Paul Stern, donc, toulousain, comme Jean-Paul Dubois, s’accommode de tout, fort raisonnablement : de sa femme dépressive, comme d’un père fantasque qui profite du décès de son frère pour endosser sa fortune et épouser sa compagne. Il profite d’une proposition d’Hollywood, où ses talents de scénariste « guérisseur » sont requis avec intérêt, pour changer de vie.
Il y découvre un milieu futile et un peu fou qui soigne ses névroses et ses « vraies » douleurs avec un champignon asiatique, le kombucha, vénéré à l’égal d’une divinité. Et y rencontre Selma, sosie de sa femme en plus jeune, avec laquelle il connaît une histoire d’amour.
Le lecteur de Dubois, qui est aussi l’auteur de « l’Amérique m’inquiète », ne sera pas surpris du portrait que fait ce dernier de la Côte Ouest. « Elle incarnait toute la pensée désaxée de ce pays, cette espèce de religiosité spongieuse, de verroterie spirituelle, de macédoine sociale – avec des pauvres pour ramasser les merdes des chiens, des vieux pour garer des voitures (…) et des champignons pour guérir les angoisses vertébrales. »
Pessimiste serein à la verve hautement humoristique, notre Carver à la française joue une fois de plus sur le second degré. Il intriguait dans « Des hommes entre eux », agaçait dans « Kennedy et moi », fait rire, sans mauvaise conscience, dans son 19e livre, avec notamment le récit par séquences de la dernière élection présidentielle US faite par le père Stern à Paul.

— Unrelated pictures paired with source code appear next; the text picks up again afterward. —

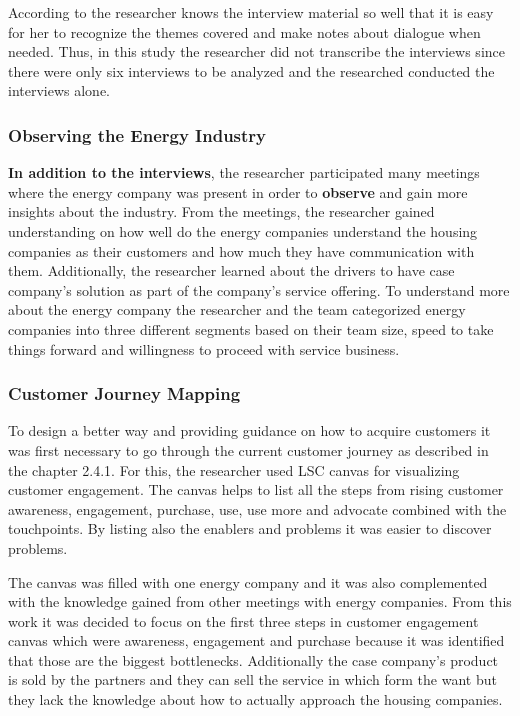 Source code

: According to \textcite{HH:2001} the researcher knows the interview material so well that it is easy for her to recognize the themes covered and make notes about dialogue when needed. Thus, in this study the researcher did not transcribe the interviews since there were only six interviews to be analyzed and the researched conducted the interviews alone.

\subsubsection*{Observing the Energy Industry}

\textbf{In addition to the interviews}, the researcher participated many meetings where the energy company was present in order to \textbf{observe} and gain more insights about the industry. From the meetings, the researcher gained understanding on how well do the energy companies understand the housing companies as their customers and how much they have communication with them. Additionally, the researcher learned about the drivers to have case company's solution as part of the company's service offering. To understand more about the energy company the researcher and the team categorized energy companies into three different segments based on their team size, speed to take things forward and willingness to proceed with service business.

\subsubsection*{Customer Journey Mapping}

To design a better way and providing guidance on how to acquire customers it was first necessary to go through the current customer journey as described in the chapter 2.4.1. For this, the researcher used LSC canvas for visualizing customer engagement. The canvas helps to list all the steps from rising customer awareness, engagement, purchase, use, use more and advocate combined with the touchpoints. By listing also the enablers and problems it was easier to discover problems.

The canvas was filled with one energy company and it was also complemented with the knowledge gained from other meetings with energy companies. From this work it was decided to focus on the first three steps in customer engagement canvas which were awareness, engagement and purchase because it was identified that those are the biggest bottlenecks. Additionally the case company's product is sold by the partners and they can sell the service in which form the want but they lack the knowledge about how to actually approach the housing companies.

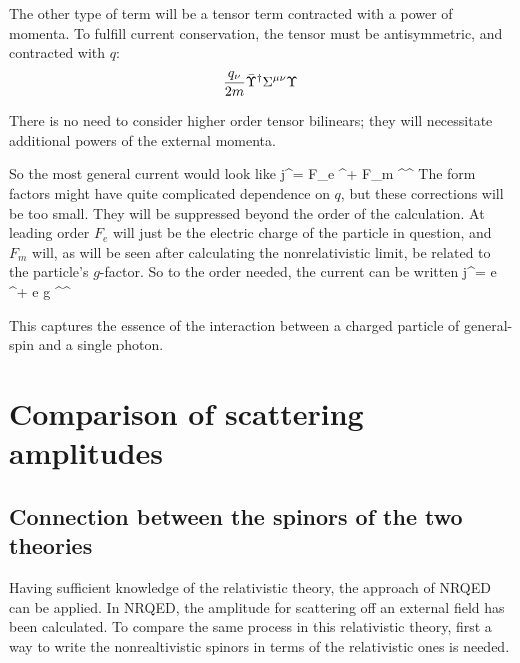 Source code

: The other type of term will be a tensor term contracted with a power of momenta.  To fulfill current conservation, the tensor must be antisymmetric, and contracted with $q$:
\[
	\frac{q_\nu}{2m} \bar{\Upsilon}^\dagger \Sigma^{\mu\nu} \Upsilon
\]

There is no need to consider higher order tensor bilinears; they will necessitate additional powers of the external momenta.

So the most general current would look like
\beq \label{eq:khr_current}
	j^\mu = F_e  \Psigbar^\dagger \Psig + F_m 	 \Psigbar^\dagger \TensBi^{\mu\nu} \Psig	
\eeq
The form factors might have quite complicated dependence on $q$, but these corrections will be too small.  They will be suppressed beyond the order of the calculation.  At leading order $F_e$ will just be the electric charge of the particle in question, and $F_m$ will, as will be seen after calculating the nonrelativistic limit, be related to the particle's $g$-factor.  So to the order needed, the current can be written
\beq 
	j^\mu =  e  \Psigbar^\dagger \Psig +   e g  \Psigbar^\dagger \TensBi^{\mu\nu} \Psig
\eeq


This captures the essence of the interaction between a charged particle of general-spin and a single photon.


\section{Comparison of scattering amplitudes}

\subsection{Connection between the spinors of the two theories}
Having sufficient knowledge of the relativistic theory, the approach of NRQED can be applied.  In NRQED, the amplitude for scattering off an external field has been calculated.  To compare the same process in this relativistic theory, first a way to write the nonrealtivistic spinors in terms of the relativistic ones is needed.

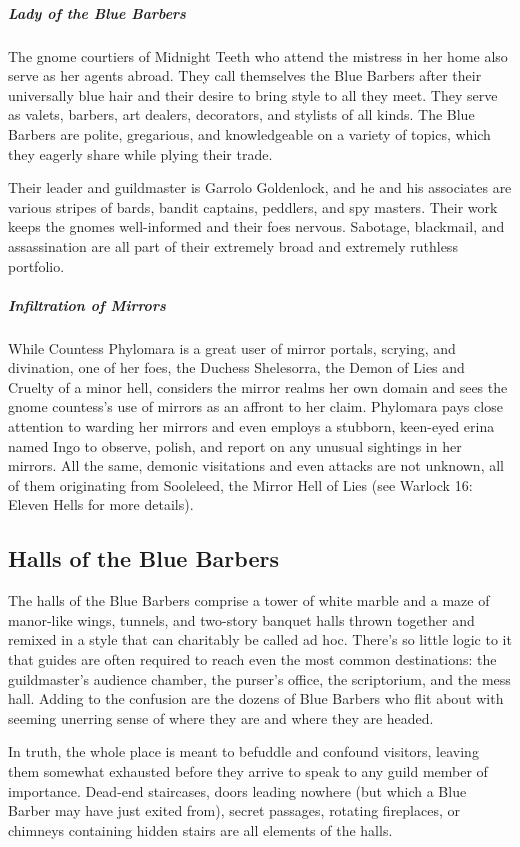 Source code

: \documentclass[10pt,a4paper,twoside,bg=print,twocolumn,openany,nodeprecatedcode]{dndbook}
\begin{document}
\subparagraph{Lady of the Blue Barbers}
The gnome courtiers of Midnight Teeth who attend the mistress in her home also serve as her agents abroad. They call themselves the Blue Barbers after their universally blue hair and their desire to bring style to all they meet. They serve as valets, barbers, art dealers, decorators, and stylists of all kinds. The Blue Barbers are polite, gregarious, and knowledgeable on a variety of topics, which they eagerly share while plying their trade.

Their leader and guildmaster is Garrolo Goldenlock, and he and his associates are various stripes of bards, bandit captains, peddlers, and spy masters. Their work keeps the gnomes well-informed and their foes nervous. Sabotage, blackmail, and assassination are all part of their extremely broad and extremely ruthless portfolio.

\subparagraph{Infiltration of Mirrors}
While Countess Phylomara is a great user of mirror portals, scrying, and divination, one of her foes, the Duchess Shelesorra, the Demon of Lies and Cruelty of a minor hell, considers the mirror realms her own domain and sees the gnome countess's use of mirrors as an affront to her claim. Phylomara pays close attention to warding her mirrors and even employs a stubborn, keen-eyed erina named Ingo to observe, polish, and report on any unusual sightings in her mirrors. All the same, demonic visitations and even attacks are not unknown, all of them originating from Sooleleed, the Mirror Hell of Lies (see Warlock 16: Eleven Hells for more details).

\subsection{Halls of the Blue Barbers}
The halls of the Blue Barbers comprise a tower of white marble and a maze of manor-like wings, tunnels, and two-story banquet halls thrown together and remixed in a style that can charitably be called ad hoc. There's so little logic to it that guides are often required to reach even the most common destinations: the guildmaster's audience chamber, the purser's office, the scriptorium, and the mess hall. Adding to the confusion are the dozens of Blue Barbers who flit about with seeming unerring sense of where they are and where they are headed.

In truth, the whole place is meant to befuddle and confound visitors, leaving them somewhat exhausted before they arrive to speak to any guild member of importance. Dead-end staircases, doors leading nowhere (but which a Blue Barber may have just exited from), secret passages, rotating fireplaces, or chimneys containing hidden stairs are all elements of the halls.
\end{document}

Ce théâtre d’ombres qui est un peu le nôtre, cet humour grinçant et désespéré, surtout cette formidable capacité à faire avancer le récit par saccades, phrases brèves ou longues, faux aphorismes, dans un langage concis jusqu’à l’austérité : voilà qui touche le lecteur au plus haut point. Et fait de ce roman au charme étrange une cinglante réussite.
Les accommodements raisonnables de Jean-Paul Dubois (Editions de l’Olivier, 261 pages, 21 €).